South Africa’s second national operator on Friday officially joined the Econet group – through its Liquid Telecom subsidiary – as a R6.55 billion deal was wrapped up.
The deal, announced last June, marked the second time Neotel – initially set up as a competitor to SA’s Telkom when the market was liberalised – had been a takeover target.
It is now set to be recapitalised so it can compete more effectively.
Liquid Telecom CEO Nic Rudnick says: “Today is an important new chapter for Neotel. The refinancing of the company’s balance sheet will see a revitalised Neotel enter the market with the ability to offer consumers and businesses greater quality services and products delivered through world-class networks.”
A previous bid, by Vodacom, failed when SA’s largest operator withdrew its offer.

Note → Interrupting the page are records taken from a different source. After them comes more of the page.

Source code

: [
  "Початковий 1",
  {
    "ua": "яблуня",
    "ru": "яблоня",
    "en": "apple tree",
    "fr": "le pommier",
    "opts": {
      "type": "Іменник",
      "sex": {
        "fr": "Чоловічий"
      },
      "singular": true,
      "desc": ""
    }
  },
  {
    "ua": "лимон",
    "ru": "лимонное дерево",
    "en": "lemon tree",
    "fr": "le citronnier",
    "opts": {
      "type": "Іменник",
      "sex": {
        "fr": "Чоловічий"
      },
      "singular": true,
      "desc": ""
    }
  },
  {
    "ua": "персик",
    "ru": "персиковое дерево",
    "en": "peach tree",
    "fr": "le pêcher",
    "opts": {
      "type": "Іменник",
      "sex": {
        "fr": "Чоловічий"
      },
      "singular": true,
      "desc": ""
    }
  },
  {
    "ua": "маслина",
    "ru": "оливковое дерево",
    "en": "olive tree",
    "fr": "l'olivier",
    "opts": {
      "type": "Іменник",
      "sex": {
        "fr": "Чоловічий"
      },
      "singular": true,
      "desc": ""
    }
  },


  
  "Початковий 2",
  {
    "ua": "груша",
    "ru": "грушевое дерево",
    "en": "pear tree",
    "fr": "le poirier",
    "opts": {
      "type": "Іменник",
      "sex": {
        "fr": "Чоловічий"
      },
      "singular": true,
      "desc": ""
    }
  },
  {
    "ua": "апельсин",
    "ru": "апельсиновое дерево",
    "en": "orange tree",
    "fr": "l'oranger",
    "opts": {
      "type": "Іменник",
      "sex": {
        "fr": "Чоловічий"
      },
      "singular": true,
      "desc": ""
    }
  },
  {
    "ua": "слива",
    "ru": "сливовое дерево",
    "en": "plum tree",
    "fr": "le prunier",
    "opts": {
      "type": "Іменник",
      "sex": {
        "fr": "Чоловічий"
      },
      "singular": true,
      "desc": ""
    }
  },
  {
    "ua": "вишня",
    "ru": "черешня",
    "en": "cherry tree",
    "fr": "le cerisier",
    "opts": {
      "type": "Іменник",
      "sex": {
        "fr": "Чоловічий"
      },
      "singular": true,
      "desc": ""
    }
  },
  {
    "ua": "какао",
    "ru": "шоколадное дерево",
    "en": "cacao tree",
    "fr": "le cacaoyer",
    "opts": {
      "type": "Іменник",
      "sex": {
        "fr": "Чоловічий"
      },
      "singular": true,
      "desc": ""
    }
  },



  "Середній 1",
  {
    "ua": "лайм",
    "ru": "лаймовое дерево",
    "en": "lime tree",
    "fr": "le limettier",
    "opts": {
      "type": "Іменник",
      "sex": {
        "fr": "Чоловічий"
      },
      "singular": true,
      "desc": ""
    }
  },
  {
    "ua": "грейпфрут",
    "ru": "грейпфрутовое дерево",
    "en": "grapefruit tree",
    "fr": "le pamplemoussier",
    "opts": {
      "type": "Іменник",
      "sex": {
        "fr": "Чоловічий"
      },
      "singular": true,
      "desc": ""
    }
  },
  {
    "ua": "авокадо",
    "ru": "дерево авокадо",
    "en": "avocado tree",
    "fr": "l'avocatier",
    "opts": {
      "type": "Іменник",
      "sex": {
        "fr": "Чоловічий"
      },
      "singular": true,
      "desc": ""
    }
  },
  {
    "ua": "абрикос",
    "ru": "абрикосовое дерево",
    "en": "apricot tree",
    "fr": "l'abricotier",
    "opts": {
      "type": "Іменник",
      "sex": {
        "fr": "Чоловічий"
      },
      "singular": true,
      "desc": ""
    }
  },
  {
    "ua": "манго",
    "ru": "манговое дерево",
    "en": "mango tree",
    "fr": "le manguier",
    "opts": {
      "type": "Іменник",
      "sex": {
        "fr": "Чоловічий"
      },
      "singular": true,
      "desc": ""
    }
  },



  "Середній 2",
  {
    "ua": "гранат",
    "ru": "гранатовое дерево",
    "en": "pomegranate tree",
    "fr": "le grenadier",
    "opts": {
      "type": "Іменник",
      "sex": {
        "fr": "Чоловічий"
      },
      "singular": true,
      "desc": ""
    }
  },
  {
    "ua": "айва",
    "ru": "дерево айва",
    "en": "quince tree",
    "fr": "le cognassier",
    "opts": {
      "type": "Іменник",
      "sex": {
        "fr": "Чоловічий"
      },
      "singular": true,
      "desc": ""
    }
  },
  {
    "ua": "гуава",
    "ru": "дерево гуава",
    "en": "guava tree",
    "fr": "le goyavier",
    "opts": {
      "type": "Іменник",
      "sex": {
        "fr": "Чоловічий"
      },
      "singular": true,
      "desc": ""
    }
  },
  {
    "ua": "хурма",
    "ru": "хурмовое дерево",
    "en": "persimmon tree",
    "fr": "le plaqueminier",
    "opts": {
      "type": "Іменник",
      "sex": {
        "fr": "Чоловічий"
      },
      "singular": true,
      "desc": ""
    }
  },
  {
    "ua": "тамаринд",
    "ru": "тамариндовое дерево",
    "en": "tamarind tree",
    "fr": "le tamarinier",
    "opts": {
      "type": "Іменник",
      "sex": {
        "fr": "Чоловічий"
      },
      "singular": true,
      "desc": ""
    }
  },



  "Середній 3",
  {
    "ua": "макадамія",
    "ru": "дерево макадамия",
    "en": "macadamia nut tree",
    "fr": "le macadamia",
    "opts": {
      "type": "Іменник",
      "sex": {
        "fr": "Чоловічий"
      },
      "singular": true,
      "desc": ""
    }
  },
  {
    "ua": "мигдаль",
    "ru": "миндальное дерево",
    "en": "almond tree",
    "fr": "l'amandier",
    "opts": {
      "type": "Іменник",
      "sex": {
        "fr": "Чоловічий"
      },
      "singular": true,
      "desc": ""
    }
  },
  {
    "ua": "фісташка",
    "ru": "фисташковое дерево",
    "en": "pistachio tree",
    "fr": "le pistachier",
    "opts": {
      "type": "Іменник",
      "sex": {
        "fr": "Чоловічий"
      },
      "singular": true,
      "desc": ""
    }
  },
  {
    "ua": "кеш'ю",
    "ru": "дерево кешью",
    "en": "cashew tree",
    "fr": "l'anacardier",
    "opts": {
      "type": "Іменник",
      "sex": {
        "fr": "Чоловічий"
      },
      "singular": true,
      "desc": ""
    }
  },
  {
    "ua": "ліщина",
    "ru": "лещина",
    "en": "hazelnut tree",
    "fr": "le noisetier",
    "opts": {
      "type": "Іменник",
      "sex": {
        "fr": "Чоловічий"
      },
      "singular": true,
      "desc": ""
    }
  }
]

Vodacom dropped its bid last March after it lapsed, almost a year after the Competition Commission gave it provisional approval to buy the operator. In December 2015, the two companies had amended the terms of the deal so that it excluded permits for spectrum and electronic-communications network services and was more limited to the fixed-line assets.
This was after Vodacom’s bid drew fierce criticism from competitors, who argued it would give Vodacom a spectrum edge.
Neotel was established as SA’s second national operator in 2006 as a way of breaking Telkom’s monopoly. However, analysts have previously pointed out that it failed to gain much traction in the consumer market, and has been burdened by debt.
Read also: Second time the charm for Neotel?
The deal is a discount to the R7 billion Vodacom put on the table for Neotel more than two years ago as it sought to expand its fibre ambitions.
In a statement, Liquid Telecom says the finalisation of its bid marks “a new era of investment in Neotel’s network and services across South Africa”.
At the time the bid was announced, it said the combination of Liquid Telecom and Neotel is set to create the largest pan-African broadband network. “Through a single access point, businesses across Africa will be able to access 40 000kms of cross-border, metro and access fibre networks. These currently span 12 countries from South Africa to Kenya, with further expansion planned.”
Royal Bafokeng Holdings, a South African investment group, has committed to take a 30 percent equity stake in Neotel, as it expands its holdings into telecoms.
In the Friday statement, Liquid Telecom says, through substantial new capital injection from Liquid Telecom, “a revitalised Neotel will emerge on the South African market with significantly enhanced service offerings for enterprises and consumers”.
“Over the coming months, Liquid Telecom plans to make extensive upgrades and expansions to Neotel’s network, delivering greater levels of high-speed connectivity to more customers across South Africa.”
Liquid adds it also plans to make substantial investment in Neotel’s data centre capabilities, which currently include two Tier 3 designed state-of-the-art data centres in Johannesburg and Cape Town.
“For the first time, Neotel’s operations and focus will also become pan-African. Its network in South Africa will link together with Liquid Telecom’s extensive fibre footprint to offer access via a single connection to over 40 000km of cross border, national and metro fibre networks. This will give Liquid Telecom unrivalled reach across Eastern, Central and Southern Africa.”